STUDY MATERIAL
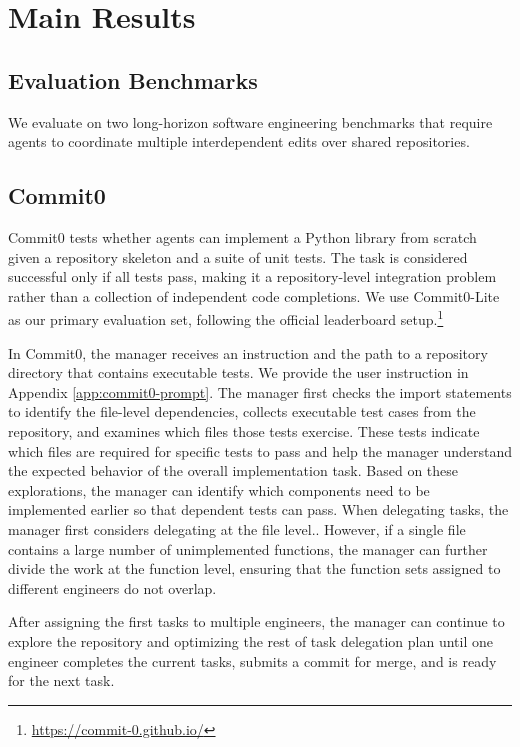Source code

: \section{Main Results}
\label{sec:main-results}
\subsection{Evaluation Benchmarks}
We evaluate \ourmethod on two long-horizon software engineering benchmarks that require agents to coordinate multiple interdependent edits over shared repositories.

\subsection{Commit0}
\label{sec:commit0}
Commit0 \cite{zhao2024commit0} tests whether agents can implement a Python library from scratch given a repository skeleton and a suite of unit tests. The task is considered successful only if all tests pass, making it a repository-level integration problem rather than a collection of independent code completions. We use Commit0-Lite as our primary evaluation set, following the official leaderboard setup.\footnote{\url{https://commit-0.github.io/}} 

In Commit0, the manager receives an instruction and the path to a repository directory that contains executable tests. We provide the user instruction in Appendix \ref{app:commit0-prompt}. The manager first checks the import statements to identify the file-level dependencies, collects executable test cases from the repository, and examines which files those tests exercise. These tests indicate which files are required for specific tests to pass and help the manager understand the expected behavior of the overall implementation task. Based on these explorations, the manager can identify which components need to be implemented earlier so that dependent tests can pass. When delegating tasks, the manager first considers delegating at the file level.. However, if a single file contains a large number of unimplemented functions, the manager can further divide the work at the function level, ensuring that the function sets assigned to different engineers do not overlap.

After assigning the first tasks to multiple engineers, the manager can continue to explore the repository and optimizing the rest of task delegation plan until one engineer completes the current tasks, submits a commit for merge, and is ready for the next task.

WHAT TO DO
What the answer needs is every record above, exactly as written, and no pictures.

COMPLETED TASK
Source code

: \section{Main Results}
\label{sec:main-results}
\subsection{Evaluation Benchmarks}
We evaluate \ourmethod on two long-horizon software engineering benchmarks that require agents to coordinate multiple interdependent edits over shared repositories.

\subsection{Commit0}
\label{sec:commit0}
Commit0 \cite{zhao2024commit0} tests whether agents can implement a Python library from scratch given a repository skeleton and a suite of unit tests. The task is considered successful only if all tests pass, making it a repository-level integration problem rather than a collection of independent code completions. We use Commit0-Lite as our primary evaluation set, following the official leaderboard setup.\footnote{\url{https://commit-0.github.io/}} 

In Commit0, the manager receives an instruction and the path to a repository directory that contains executable tests. We provide the user instruction in Appendix \ref{app:commit0-prompt}. The manager first checks the import statements to identify the file-level dependencies, collects executable test cases from the repository, and examines which files those tests exercise. These tests indicate which files are required for specific tests to pass and help the manager understand the expected behavior of the overall implementation task. Based on these explorations, the manager can identify which components need to be implemented earlier so that dependent tests can pass. When delegating tasks, the manager first considers delegating at the file level.. However, if a single file contains a large number of unimplemented functions, the manager can further divide the work at the function level, ensuring that the function sets assigned to different engineers do not overlap.

After assigning the first tasks to multiple engineers, the manager can continue to explore the repository and optimizing the rest of task delegation plan until one engineer completes the current tasks, submits a commit for merge, and is ready for the next task.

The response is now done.